Exercise data START

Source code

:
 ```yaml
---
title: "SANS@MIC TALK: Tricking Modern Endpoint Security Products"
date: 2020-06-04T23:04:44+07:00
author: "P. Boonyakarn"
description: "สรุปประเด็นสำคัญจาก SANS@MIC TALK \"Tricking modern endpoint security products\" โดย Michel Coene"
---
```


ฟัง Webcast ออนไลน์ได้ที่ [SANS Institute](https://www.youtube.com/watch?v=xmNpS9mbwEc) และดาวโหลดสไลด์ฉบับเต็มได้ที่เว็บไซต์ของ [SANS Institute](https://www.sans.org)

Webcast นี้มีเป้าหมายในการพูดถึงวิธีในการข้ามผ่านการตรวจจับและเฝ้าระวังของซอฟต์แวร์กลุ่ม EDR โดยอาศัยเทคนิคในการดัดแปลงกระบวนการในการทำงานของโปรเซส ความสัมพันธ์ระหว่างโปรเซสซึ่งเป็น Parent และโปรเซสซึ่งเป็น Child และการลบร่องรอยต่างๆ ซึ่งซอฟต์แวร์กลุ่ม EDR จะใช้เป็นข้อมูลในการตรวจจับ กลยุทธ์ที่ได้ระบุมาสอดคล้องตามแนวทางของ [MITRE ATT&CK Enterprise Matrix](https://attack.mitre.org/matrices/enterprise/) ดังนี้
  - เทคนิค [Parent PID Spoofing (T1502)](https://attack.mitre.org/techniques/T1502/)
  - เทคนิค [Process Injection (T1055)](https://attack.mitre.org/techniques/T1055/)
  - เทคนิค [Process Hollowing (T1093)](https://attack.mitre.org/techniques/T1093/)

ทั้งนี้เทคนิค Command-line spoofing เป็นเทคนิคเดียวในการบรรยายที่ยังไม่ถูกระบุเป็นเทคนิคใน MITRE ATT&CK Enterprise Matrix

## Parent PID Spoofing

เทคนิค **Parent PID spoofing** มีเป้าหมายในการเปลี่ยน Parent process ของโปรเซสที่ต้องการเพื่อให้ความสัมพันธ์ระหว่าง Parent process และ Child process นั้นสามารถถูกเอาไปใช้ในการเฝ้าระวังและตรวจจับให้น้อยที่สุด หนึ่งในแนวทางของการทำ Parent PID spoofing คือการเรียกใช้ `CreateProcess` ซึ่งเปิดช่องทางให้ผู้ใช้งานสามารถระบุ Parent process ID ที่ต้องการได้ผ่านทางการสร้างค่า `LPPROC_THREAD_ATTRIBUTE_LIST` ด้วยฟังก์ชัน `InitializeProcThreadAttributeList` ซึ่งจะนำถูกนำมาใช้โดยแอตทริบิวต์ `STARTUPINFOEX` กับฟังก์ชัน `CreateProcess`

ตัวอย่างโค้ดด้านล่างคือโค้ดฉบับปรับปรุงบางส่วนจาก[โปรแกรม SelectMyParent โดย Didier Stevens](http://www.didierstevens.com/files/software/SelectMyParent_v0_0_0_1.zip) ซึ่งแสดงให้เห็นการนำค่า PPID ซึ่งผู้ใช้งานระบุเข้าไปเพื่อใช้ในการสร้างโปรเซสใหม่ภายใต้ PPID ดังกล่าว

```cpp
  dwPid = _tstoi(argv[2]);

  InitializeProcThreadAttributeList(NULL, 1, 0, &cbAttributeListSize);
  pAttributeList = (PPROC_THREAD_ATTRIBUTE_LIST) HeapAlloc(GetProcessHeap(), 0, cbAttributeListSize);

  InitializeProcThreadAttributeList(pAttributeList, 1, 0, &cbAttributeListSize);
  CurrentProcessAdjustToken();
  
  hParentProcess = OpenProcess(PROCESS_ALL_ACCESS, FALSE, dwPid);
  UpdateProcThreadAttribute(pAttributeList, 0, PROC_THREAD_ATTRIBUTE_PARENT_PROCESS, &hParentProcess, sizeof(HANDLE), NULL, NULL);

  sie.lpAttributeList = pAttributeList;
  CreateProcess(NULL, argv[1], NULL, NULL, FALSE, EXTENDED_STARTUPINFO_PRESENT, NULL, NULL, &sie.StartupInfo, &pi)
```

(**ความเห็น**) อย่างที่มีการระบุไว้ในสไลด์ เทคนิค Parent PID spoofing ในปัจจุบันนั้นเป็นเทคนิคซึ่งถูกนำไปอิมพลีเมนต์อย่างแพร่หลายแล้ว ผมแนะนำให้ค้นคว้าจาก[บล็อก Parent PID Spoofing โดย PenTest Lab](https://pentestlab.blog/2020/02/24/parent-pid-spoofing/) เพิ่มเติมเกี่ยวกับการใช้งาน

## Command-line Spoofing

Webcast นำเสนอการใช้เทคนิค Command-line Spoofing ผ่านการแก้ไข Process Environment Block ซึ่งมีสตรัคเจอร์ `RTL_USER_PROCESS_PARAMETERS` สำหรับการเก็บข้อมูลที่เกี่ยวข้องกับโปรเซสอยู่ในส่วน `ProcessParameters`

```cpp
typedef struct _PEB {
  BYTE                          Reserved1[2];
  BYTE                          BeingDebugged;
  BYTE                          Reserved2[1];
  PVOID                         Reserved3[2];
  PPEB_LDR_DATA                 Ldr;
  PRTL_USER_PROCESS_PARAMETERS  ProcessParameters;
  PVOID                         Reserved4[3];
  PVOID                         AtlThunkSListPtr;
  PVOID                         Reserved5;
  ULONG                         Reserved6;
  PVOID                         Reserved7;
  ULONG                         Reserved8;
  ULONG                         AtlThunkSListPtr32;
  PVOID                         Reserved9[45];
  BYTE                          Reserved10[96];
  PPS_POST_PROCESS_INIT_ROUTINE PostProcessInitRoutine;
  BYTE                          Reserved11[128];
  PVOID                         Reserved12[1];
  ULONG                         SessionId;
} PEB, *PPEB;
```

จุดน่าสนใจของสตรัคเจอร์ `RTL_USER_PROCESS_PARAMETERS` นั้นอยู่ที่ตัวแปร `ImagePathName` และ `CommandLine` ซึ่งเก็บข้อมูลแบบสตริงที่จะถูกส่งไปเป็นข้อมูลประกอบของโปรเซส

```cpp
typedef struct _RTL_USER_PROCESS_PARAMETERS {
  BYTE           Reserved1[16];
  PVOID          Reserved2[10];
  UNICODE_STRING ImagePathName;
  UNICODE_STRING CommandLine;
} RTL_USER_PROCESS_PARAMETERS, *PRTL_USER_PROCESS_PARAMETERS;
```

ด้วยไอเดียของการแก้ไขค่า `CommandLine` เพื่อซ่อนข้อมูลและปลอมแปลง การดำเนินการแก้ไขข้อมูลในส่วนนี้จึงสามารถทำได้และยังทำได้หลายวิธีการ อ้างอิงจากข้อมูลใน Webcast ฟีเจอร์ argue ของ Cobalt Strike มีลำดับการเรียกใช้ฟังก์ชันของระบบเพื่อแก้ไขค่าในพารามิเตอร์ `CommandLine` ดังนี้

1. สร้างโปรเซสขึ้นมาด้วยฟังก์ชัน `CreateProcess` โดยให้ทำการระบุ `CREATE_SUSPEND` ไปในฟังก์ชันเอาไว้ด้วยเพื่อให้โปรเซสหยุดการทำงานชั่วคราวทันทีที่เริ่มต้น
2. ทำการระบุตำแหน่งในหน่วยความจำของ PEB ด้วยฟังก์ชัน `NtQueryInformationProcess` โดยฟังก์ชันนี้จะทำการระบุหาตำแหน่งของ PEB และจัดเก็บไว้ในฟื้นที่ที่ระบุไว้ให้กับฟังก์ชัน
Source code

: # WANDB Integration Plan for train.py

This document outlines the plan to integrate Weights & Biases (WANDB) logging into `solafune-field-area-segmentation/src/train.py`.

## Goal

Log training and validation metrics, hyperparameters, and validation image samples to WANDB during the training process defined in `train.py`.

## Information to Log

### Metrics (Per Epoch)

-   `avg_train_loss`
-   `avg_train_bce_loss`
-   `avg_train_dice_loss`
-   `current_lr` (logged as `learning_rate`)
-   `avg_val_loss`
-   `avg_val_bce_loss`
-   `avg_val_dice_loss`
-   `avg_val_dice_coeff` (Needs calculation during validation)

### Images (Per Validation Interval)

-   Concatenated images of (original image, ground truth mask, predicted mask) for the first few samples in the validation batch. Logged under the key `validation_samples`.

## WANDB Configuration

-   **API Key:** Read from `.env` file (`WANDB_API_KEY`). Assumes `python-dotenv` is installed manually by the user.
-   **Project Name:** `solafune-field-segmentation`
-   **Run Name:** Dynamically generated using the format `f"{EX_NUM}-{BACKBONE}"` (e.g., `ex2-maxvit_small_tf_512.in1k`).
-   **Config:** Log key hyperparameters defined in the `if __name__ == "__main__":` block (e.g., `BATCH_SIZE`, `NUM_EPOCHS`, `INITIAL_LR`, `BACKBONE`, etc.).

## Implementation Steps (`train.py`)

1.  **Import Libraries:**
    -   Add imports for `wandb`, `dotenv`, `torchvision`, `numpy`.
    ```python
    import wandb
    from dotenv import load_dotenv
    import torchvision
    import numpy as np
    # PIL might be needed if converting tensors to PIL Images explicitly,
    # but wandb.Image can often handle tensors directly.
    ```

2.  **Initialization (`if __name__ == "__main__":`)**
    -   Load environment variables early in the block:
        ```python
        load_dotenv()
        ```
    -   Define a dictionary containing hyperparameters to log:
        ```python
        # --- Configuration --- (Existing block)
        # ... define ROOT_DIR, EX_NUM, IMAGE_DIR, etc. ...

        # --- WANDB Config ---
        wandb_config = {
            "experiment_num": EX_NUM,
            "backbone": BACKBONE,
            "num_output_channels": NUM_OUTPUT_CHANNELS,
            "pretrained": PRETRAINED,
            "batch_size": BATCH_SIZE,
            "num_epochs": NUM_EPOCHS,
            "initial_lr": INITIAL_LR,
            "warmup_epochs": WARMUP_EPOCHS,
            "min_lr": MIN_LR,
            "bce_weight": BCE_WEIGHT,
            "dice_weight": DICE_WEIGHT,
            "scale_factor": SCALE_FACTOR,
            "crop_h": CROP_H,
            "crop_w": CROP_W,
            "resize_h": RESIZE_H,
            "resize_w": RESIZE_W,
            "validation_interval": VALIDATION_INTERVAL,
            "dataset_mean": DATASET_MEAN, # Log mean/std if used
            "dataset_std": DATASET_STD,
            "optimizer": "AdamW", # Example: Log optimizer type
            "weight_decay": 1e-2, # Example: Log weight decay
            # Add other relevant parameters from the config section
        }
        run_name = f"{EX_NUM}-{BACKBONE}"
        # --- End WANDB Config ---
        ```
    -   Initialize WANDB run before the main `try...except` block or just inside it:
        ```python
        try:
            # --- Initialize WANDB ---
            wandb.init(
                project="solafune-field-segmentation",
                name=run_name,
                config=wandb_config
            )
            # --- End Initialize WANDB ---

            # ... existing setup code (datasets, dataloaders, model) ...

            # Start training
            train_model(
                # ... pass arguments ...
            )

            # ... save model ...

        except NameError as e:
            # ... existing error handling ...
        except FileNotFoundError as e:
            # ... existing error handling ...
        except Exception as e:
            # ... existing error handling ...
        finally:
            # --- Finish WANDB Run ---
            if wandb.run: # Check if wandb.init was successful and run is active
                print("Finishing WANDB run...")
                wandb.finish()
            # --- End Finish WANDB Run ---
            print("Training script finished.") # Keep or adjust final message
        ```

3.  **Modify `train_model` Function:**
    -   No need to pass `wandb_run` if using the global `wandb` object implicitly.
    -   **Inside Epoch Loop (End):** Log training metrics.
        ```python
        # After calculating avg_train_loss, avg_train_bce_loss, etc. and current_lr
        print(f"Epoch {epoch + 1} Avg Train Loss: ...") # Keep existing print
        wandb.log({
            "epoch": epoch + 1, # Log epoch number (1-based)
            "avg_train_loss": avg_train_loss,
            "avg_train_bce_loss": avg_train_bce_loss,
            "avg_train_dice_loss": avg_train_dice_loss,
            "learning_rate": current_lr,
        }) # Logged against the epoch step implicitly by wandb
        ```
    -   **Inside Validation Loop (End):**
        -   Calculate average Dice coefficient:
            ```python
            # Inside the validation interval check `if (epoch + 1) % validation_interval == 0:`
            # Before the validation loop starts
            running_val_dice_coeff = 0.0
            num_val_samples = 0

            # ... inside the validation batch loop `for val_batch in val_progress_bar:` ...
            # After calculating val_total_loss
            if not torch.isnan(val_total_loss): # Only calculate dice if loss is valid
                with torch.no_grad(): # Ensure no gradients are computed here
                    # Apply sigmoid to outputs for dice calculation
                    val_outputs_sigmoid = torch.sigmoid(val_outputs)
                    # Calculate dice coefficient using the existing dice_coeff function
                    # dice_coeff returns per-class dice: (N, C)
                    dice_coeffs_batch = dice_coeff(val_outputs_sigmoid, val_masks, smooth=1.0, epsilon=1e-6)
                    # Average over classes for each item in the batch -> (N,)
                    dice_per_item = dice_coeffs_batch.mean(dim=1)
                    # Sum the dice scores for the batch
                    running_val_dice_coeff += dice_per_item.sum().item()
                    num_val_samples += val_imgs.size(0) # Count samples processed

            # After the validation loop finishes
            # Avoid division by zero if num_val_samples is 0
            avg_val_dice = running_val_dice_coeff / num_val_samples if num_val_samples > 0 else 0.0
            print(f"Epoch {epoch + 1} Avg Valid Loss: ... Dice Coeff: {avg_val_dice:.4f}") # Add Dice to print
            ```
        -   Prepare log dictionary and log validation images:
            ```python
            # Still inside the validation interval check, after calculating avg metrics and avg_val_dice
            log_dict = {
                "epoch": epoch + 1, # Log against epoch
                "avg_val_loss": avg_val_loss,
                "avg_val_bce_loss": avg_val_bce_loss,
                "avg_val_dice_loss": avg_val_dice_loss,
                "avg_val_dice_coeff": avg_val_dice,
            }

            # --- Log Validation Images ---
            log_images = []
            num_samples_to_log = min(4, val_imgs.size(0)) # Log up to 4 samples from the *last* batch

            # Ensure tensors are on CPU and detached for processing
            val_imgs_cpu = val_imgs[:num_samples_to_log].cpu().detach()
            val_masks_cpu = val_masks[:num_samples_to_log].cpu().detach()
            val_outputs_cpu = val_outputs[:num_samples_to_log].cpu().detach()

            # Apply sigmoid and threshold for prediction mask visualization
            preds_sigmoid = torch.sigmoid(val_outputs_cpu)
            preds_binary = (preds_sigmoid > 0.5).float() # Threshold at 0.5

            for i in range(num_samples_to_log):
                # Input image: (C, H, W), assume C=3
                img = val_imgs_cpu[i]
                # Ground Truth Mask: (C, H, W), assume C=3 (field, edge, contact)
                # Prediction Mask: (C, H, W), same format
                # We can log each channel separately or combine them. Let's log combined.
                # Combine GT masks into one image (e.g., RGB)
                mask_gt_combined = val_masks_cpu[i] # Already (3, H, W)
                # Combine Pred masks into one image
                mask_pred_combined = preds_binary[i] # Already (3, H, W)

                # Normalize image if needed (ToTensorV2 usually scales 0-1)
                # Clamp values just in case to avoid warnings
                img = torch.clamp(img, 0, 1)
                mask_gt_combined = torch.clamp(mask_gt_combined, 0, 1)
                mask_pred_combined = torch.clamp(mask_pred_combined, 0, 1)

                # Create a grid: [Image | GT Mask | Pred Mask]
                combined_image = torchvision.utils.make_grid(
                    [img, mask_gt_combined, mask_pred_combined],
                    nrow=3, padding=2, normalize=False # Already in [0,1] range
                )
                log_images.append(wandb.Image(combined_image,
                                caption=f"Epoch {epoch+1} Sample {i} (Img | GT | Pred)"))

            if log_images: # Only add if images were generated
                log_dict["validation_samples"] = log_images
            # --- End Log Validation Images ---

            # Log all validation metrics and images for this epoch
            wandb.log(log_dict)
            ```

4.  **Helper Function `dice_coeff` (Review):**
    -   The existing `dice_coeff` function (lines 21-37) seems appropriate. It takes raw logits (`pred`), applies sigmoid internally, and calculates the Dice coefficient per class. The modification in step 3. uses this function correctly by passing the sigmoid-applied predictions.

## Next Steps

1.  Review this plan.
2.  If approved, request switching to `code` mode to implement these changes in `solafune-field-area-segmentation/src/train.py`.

Exercise data END

● **Activity**
Only lines of the material that contain the word "นเทคน" belong in the answer; copy each one.

● **Output for this exercise**
ทั้งนี้เทคนิค Command-line spoofing เป็นเทคนิคเดียวในการบรรยายที่ยังไม่ถูกระบุเป็นเทคนิคใน MITRE ATT&CK Enterprise Matrix
(**ความเห็น**) อย่างที่มีการระบุไว้ในสไลด์ เทคนิค Parent PID spoofing ในปัจจุบันนั้นเป็นเทคนิคซึ่งถูกนำไปอิมพลีเมนต์อย่างแพร่หลายแล้ว ผมแนะนำให้ค้นคว้าจาก[บล็อก Parent PID Spoofing โดย PenTest Lab](https://pentestlab.blog/2020/02/24/parent-pid-spoofing/) เพิ่มเติมเกี่ยวกับการใช้งาน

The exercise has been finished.